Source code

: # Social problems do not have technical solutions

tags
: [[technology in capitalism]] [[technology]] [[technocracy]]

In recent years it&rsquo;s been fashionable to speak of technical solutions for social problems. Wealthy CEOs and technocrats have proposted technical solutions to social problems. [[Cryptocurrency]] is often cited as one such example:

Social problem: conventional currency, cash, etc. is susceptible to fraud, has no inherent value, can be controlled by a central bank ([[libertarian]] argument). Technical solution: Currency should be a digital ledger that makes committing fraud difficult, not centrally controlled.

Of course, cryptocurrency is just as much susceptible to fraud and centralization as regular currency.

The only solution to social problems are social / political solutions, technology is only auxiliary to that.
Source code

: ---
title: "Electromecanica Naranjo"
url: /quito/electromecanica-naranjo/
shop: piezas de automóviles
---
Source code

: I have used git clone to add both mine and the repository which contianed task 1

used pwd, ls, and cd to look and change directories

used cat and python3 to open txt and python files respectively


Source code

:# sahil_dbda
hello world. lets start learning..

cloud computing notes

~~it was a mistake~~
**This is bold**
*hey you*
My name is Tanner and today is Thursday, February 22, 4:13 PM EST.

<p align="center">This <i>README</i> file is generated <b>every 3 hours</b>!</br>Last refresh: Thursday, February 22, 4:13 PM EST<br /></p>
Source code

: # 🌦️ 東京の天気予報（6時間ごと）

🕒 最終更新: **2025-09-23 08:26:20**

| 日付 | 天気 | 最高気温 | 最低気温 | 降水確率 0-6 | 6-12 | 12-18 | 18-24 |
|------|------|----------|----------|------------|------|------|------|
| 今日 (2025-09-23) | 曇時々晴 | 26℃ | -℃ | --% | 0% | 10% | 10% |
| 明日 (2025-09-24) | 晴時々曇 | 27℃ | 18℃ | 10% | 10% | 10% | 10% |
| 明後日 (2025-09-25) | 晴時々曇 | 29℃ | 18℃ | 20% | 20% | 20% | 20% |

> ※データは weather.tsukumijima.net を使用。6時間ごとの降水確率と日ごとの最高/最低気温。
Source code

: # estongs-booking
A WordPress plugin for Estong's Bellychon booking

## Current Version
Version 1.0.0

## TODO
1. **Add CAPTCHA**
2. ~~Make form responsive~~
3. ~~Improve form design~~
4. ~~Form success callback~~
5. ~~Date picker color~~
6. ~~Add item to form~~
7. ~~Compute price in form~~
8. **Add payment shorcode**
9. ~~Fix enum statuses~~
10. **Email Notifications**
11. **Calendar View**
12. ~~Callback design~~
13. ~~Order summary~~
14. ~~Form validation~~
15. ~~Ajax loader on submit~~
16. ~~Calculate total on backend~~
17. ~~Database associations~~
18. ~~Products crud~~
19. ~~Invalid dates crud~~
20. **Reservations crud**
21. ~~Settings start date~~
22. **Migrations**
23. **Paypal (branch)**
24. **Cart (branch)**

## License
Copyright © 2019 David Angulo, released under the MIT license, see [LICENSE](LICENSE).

TASK BRIEF:
What this exercise asks for is the data above, retyped exactly.

OUTPUT:
Source code

: # Social problems do not have technical solutions

tags
: [[technology in capitalism]] [[technology]] [[technocracy]]

In recent years it&rsquo;s been fashionable to speak of technical solutions for social problems. Wealthy CEOs and technocrats have proposted technical solutions to social problems. [[Cryptocurrency]] is often cited as one such example:

Social problem: conventional currency, cash, etc. is susceptible to fraud, has no inherent value, can be controlled by a central bank ([[libertarian]] argument). Technical solution: Currency should be a digital ledger that makes committing fraud difficult, not centrally controlled.

Of course, cryptocurrency is just as much susceptible to fraud and centralization as regular currency.

The only solution to social problems are social / political solutions, technology is only auxiliary to that.
Source code

: ---
title: "Electromecanica Naranjo"
url: /quito/electromecanica-naranjo/
shop: piezas de automóviles
---
Source code

: I have used git clone to add both mine and the repository which contianed task 1

used pwd, ls, and cd to look and change directories

used cat and python3 to open txt and python files respectively


Source code

:# sahil_dbda
hello world. lets start learning..

cloud computing notes

~~it was a mistake~~
**This is bold**
*hey you*
My name is Tanner and today is Thursday, February 22, 4:13 PM EST.

<p align="center">This <i>README</i> file is generated <b>every 3 hours</b>!</br>Last refresh: Thursday, February 22, 4:13 PM EST<br /></p>
Source code

: # 🌦️ 東京の天気予報（6時間ごと）

🕒 最終更新: **2025-09-23 08:26:20**

| 日付 | 天気 | 最高気温 | 最低気温 | 降水確率 0-6 | 6-12 | 12-18 | 18-24 |
|------|------|----------|----------|------------|------|------|------|
| 今日 (2025-09-23) | 曇時々晴 | 26℃ | -℃ | --% | 0% | 10% | 10% |
| 明日 (2025-09-24) | 晴時々曇 | 27℃ | 18℃ | 10% | 10% | 10% | 10% |
| 明後日 (2025-09-25) | 晴時々曇 | 29℃ | 18℃ | 20% | 20% | 20% | 20% |

> ※データは weather.tsukumijima.net を使用。6時間ごとの降水確率と日ごとの最高/最低気温。
Source code

: # estongs-booking
A WordPress plugin for Estong's Bellychon booking

## Current Version
Version 1.0.0

## TODO
1. **Add CAPTCHA**
2. ~~Make form responsive~~
3. ~~Improve form design~~
4. ~~Form success callback~~
5. ~~Date picker color~~
6. ~~Add item to form~~
7. ~~Compute price in form~~
8. **Add payment shorcode**
9. ~~Fix enum statuses~~
10. **Email Notifications**
11. **Calendar View**
12. ~~Callback design~~
13. ~~Order summary~~
14. ~~Form validation~~
15. ~~Ajax loader on submit~~
16. ~~Calculate total on backend~~
17. ~~Database associations~~
18. ~~Products crud~~
19. ~~Invalid dates crud~~
20. **Reservations crud**
21. ~~Settings start date~~
22. **Migrations**
23. **Paypal (branch)**
24. **Cart (branch)**

## License
Copyright © 2019 David Angulo, released under the MIT license, see [LICENSE](LICENSE).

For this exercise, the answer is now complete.